- Opening Delimiter -

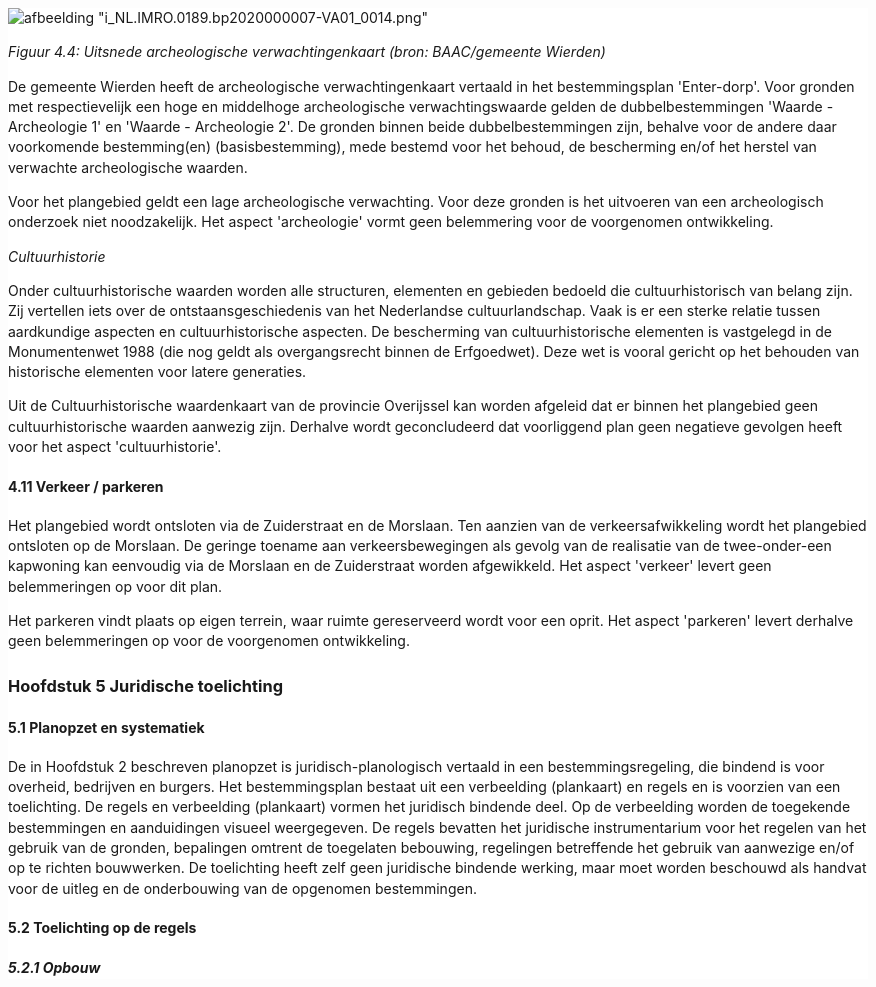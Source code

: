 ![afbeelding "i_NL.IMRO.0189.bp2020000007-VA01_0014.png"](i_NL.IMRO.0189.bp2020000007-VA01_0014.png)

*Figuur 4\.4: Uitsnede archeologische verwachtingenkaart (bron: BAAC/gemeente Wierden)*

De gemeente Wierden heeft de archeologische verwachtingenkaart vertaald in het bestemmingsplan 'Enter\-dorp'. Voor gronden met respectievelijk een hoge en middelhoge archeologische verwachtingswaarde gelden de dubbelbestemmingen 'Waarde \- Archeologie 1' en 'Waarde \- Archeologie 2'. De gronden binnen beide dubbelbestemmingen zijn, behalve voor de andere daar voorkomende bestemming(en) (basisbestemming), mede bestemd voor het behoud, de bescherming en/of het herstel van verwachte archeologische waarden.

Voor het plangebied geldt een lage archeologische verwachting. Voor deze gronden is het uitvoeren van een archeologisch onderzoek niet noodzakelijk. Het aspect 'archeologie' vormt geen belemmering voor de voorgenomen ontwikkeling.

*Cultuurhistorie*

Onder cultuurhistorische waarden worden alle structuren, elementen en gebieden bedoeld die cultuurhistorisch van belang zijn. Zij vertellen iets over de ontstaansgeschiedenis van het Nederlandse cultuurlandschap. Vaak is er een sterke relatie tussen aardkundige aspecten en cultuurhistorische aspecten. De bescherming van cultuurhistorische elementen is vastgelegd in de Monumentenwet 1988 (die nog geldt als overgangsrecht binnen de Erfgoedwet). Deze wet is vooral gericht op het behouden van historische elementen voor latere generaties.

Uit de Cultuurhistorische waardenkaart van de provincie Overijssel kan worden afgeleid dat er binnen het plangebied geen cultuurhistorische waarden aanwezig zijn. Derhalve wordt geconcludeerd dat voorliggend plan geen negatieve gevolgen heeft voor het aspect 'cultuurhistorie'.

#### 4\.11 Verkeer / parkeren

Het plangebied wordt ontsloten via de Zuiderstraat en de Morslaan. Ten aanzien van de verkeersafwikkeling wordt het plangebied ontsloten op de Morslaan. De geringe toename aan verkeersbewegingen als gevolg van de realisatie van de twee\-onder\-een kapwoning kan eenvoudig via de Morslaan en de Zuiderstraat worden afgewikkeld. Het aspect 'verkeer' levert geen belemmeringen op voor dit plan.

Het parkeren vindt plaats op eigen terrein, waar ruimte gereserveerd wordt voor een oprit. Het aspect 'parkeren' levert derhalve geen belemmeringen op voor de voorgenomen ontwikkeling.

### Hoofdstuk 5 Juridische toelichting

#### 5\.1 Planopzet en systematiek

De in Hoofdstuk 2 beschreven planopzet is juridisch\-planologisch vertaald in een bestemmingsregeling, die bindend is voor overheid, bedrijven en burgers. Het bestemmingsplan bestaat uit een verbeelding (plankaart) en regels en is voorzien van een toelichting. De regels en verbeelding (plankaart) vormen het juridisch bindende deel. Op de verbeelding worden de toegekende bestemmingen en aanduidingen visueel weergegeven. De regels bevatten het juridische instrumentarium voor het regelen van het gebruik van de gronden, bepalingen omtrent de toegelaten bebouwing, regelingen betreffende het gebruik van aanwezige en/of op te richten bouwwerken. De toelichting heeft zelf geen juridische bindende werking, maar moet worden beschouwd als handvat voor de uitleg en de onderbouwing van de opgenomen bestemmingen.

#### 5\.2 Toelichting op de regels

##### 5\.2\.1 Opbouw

- Closing Delimiter -

The string "parkeren": state how many lines above contain it, giving nothing but the number.

■ Response
2